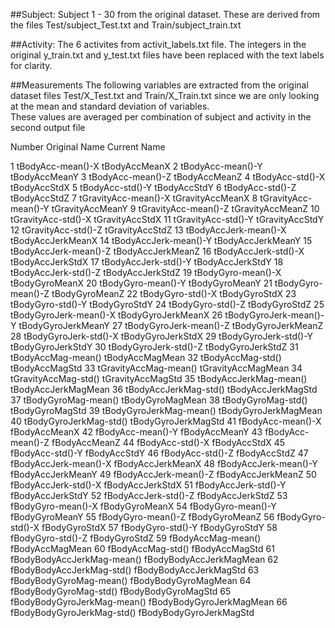 ##Subject: 
Subject 1 - 30 from the original dataset.  These are derived from the files Test/subject_Test.txt and Train/subject_train.txt

##Activity: 
The 6 activites from activit_labels.txt file.  The integers in the original y_train.txt and y_test.txt files have been replaced
with the text labels for clarity. 

##Measurements
The following variables are extracted from the original dataset files Test/X_Test.txt and Train/X_Train.txt
since we are only looking at the mean and standard deviation of variables.  
These values are averaged per combination of subject and activity in the second output file

Number  Original Name                   Current Name 

1            tBodyAcc-mean()-X            tBodyAccMeanX
2            tBodyAcc-mean()-Y            tBodyAccMeanY
3            tBodyAcc-mean()-Z            tBodyAccMeanZ
4             tBodyAcc-std()-X             tBodyAccStdX
5             tBodyAcc-std()-Y             tBodyAccStdY
6             tBodyAcc-std()-Z             tBodyAccStdZ
7         tGravityAcc-mean()-X         tGravityAccMeanX
8         tGravityAcc-mean()-Y         tGravityAccMeanY
9         tGravityAcc-mean()-Z         tGravityAccMeanZ
10         tGravityAcc-std()-X          tGravityAccStdX
11         tGravityAcc-std()-Y          tGravityAccStdY
12         tGravityAcc-std()-Z          tGravityAccStdZ
13       tBodyAccJerk-mean()-X        tBodyAccJerkMeanX
14       tBodyAccJerk-mean()-Y        tBodyAccJerkMeanY
15       tBodyAccJerk-mean()-Z        tBodyAccJerkMeanZ
16        tBodyAccJerk-std()-X         tBodyAccJerkStdX
17        tBodyAccJerk-std()-Y         tBodyAccJerkStdY
18        tBodyAccJerk-std()-Z         tBodyAccJerkStdZ
19          tBodyGyro-mean()-X           tBodyGyroMeanX
20          tBodyGyro-mean()-Y           tBodyGyroMeanY
21          tBodyGyro-mean()-Z           tBodyGyroMeanZ
22           tBodyGyro-std()-X            tBodyGyroStdX
23           tBodyGyro-std()-Y            tBodyGyroStdY
24           tBodyGyro-std()-Z            tBodyGyroStdZ
25      tBodyGyroJerk-mean()-X       tBodyGyroJerkMeanX
26      tBodyGyroJerk-mean()-Y       tBodyGyroJerkMeanY
27      tBodyGyroJerk-mean()-Z       tBodyGyroJerkMeanZ
28       tBodyGyroJerk-std()-X        tBodyGyroJerkStdX
29       tBodyGyroJerk-std()-Y        tBodyGyroJerkStdY
30       tBodyGyroJerk-std()-Z        tBodyGyroJerkStdZ
31          tBodyAccMag-mean()          tBodyAccMagMean
32           tBodyAccMag-std()           tBodyAccMagStd
33       tGravityAccMag-mean()       tGravityAccMagMean
34        tGravityAccMag-std()        tGravityAccMagStd
35      tBodyAccJerkMag-mean()      tBodyAccJerkMagMean
36       tBodyAccJerkMag-std()       tBodyAccJerkMagStd
37         tBodyGyroMag-mean()         tBodyGyroMagMean
38          tBodyGyroMag-std()          tBodyGyroMagStd
39     tBodyGyroJerkMag-mean()     tBodyGyroJerkMagMean
40      tBodyGyroJerkMag-std()      tBodyGyroJerkMagStd
41           fBodyAcc-mean()-X            fBodyAccMeanX
42           fBodyAcc-mean()-Y            fBodyAccMeanY
43           fBodyAcc-mean()-Z            fBodyAccMeanZ
44            fBodyAcc-std()-X             fBodyAccStdX
45            fBodyAcc-std()-Y             fBodyAccStdY
46            fBodyAcc-std()-Z             fBodyAccStdZ
47       fBodyAccJerk-mean()-X        fBodyAccJerkMeanX
48       fBodyAccJerk-mean()-Y        fBodyAccJerkMeanY
49       fBodyAccJerk-mean()-Z        fBodyAccJerkMeanZ
50        fBodyAccJerk-std()-X         fBodyAccJerkStdX
51        fBodyAccJerk-std()-Y         fBodyAccJerkStdY
52        fBodyAccJerk-std()-Z         fBodyAccJerkStdZ
53          fBodyGyro-mean()-X           fBodyGyroMeanX
54          fBodyGyro-mean()-Y           fBodyGyroMeanY
55          fBodyGyro-mean()-Z           fBodyGyroMeanZ
56           fBodyGyro-std()-X            fBodyGyroStdX
57           fBodyGyro-std()-Y            fBodyGyroStdY
58           fBodyGyro-std()-Z            fBodyGyroStdZ
59          fBodyAccMag-mean()          fBodyAccMagMean
60           fBodyAccMag-std()           fBodyAccMagStd
61  fBodyBodyAccJerkMag-mean()  fBodyBodyAccJerkMagMean
62   fBodyBodyAccJerkMag-std()   fBodyBodyAccJerkMagStd
63     fBodyBodyGyroMag-mean()     fBodyBodyGyroMagMean
64      fBodyBodyGyroMag-std()      fBodyBodyGyroMagStd
65 fBodyBodyGyroJerkMag-mean() fBodyBodyGyroJerkMagMean
66  fBodyBodyGyroJerkMag-std()  fBodyBodyGyroJerkMagStd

▬▬▬

Down to the final line, restate the material above word for word, but omit its pictures.

 ##Subject: 
Subject 1 - 30 from the original dataset.  These are derived from the files Test/subject_Test.txt and Train/subject_train.txt

##Activity: 
The 6 activites from activit_labels.txt file.  The integers in the original y_train.txt and y_test.txt files have been replaced
with the text labels for clarity. 

##Measurements
The following variables are extracted from the original dataset files Test/X_Test.txt and Train/X_Train.txt
since we are only looking at the mean and standard deviation of variables.  
These values are averaged per combination of subject and activity in the second output file

Number  Original Name                   Current Name 

1            tBodyAcc-mean()-X            tBodyAccMeanX
2            tBodyAcc-mean()-Y            tBodyAccMeanY
3            tBodyAcc-mean()-Z            tBodyAccMeanZ
4             tBodyAcc-std()-X             tBodyAccStdX
5             tBodyAcc-std()-Y             tBodyAccStdY
6             tBodyAcc-std()-Z             tBodyAccStdZ
7         tGravityAcc-mean()-X         tGravityAccMeanX
8         tGravityAcc-mean()-Y         tGravityAccMeanY
9         tGravityAcc-mean()-Z         tGravityAccMeanZ
10         tGravityAcc-std()-X          tGravityAccStdX
11         tGravityAcc-std()-Y          tGravityAccStdY
12         tGravityAcc-std()-Z          tGravityAccStdZ
13       tBodyAccJerk-mean()-X        tBodyAccJerkMeanX
14       tBodyAccJerk-mean()-Y        tBodyAccJerkMeanY
15       tBodyAccJerk-mean()-Z        tBodyAccJerkMeanZ
16        tBodyAccJerk-std()-X         tBodyAccJerkStdX
17        tBodyAccJerk-std()-Y         tBodyAccJerkStdY
18        tBodyAccJerk-std()-Z         tBodyAccJerkStdZ
19          tBodyGyro-mean()-X           tBodyGyroMeanX
20          tBodyGyro-mean()-Y           tBodyGyroMeanY
21          tBodyGyro-mean()-Z           tBodyGyroMeanZ
22           tBodyGyro-std()-X            tBodyGyroStdX
23           tBodyGyro-std()-Y            tBodyGyroStdY
24           tBodyGyro-std()-Z            tBodyGyroStdZ
25      tBodyGyroJerk-mean()-X       tBodyGyroJerkMeanX
26      tBodyGyroJerk-mean()-Y       tBodyGyroJerkMeanY
27      tBodyGyroJerk-mean()-Z       tBodyGyroJerkMeanZ
28       tBodyGyroJerk-std()-X        tBodyGyroJerkStdX
29       tBodyGyroJerk-std()-Y        tBodyGyroJerkStdY
30       tBodyGyroJerk-std()-Z        tBodyGyroJerkStdZ
31          tBodyAccMag-mean()          tBodyAccMagMean
32           tBodyAccMag-std()           tBodyAccMagStd
33       tGravityAccMag-mean()       tGravityAccMagMean
34        tGravityAccMag-std()        tGravityAccMagStd
35      tBodyAccJerkMag-mean()      tBodyAccJerkMagMean
36       tBodyAccJerkMag-std()       tBodyAccJerkMagStd
37         tBodyGyroMag-mean()         tBodyGyroMagMean
38          tBodyGyroMag-std()          tBodyGyroMagStd
39     tBodyGyroJerkMag-mean()     tBodyGyroJerkMagMean
40      tBodyGyroJerkMag-std()      tBodyGyroJerkMagStd
41           fBodyAcc-mean()-X            fBodyAccMeanX
42           fBodyAcc-mean()-Y            fBodyAccMeanY
43           fBodyAcc-mean()-Z            fBodyAccMeanZ
44            fBodyAcc-std()-X             fBodyAccStdX
45            fBodyAcc-std()-Y             fBodyAccStdY
46            fBodyAcc-std()-Z             fBodyAccStdZ
47       fBodyAccJerk-mean()-X        fBodyAccJerkMeanX
48       fBodyAccJerk-mean()-Y        fBodyAccJerkMeanY
49       fBodyAccJerk-mean()-Z        fBodyAccJerkMeanZ
50        fBodyAccJerk-std()-X         fBodyAccJerkStdX
51        fBodyAccJerk-std()-Y         fBodyAccJerkStdY
52        fBodyAccJerk-std()-Z         fBodyAccJerkStdZ
53          fBodyGyro-mean()-X           fBodyGyroMeanX
54          fBodyGyro-mean()-Y           fBodyGyroMeanY
55          fBodyGyro-mean()-Z           fBodyGyroMeanZ
56           fBodyGyro-std()-X            fBodyGyroStdX
57           fBodyGyro-std()-Y            fBodyGyroStdY
58           fBodyGyro-std()-Z            fBodyGyroStdZ
59          fBodyAccMag-mean()          fBodyAccMagMean
60           fBodyAccMag-std()           fBodyAccMagStd
61  fBodyBodyAccJerkMag-mean()  fBodyBodyAccJerkMagMean
62   fBodyBodyAccJerkMag-std()   fBodyBodyAccJerkMagStd
63     fBodyBodyGyroMag-mean()     fBodyBodyGyroMagMean
64      fBodyBodyGyroMag-std()      fBodyBodyGyroMagStd
65 fBodyBodyGyroJerkMag-mean() fBodyBodyGyroJerkMagMean
66  fBodyBodyGyroJerkMag-std()  fBodyBodyGyroJerkMagStd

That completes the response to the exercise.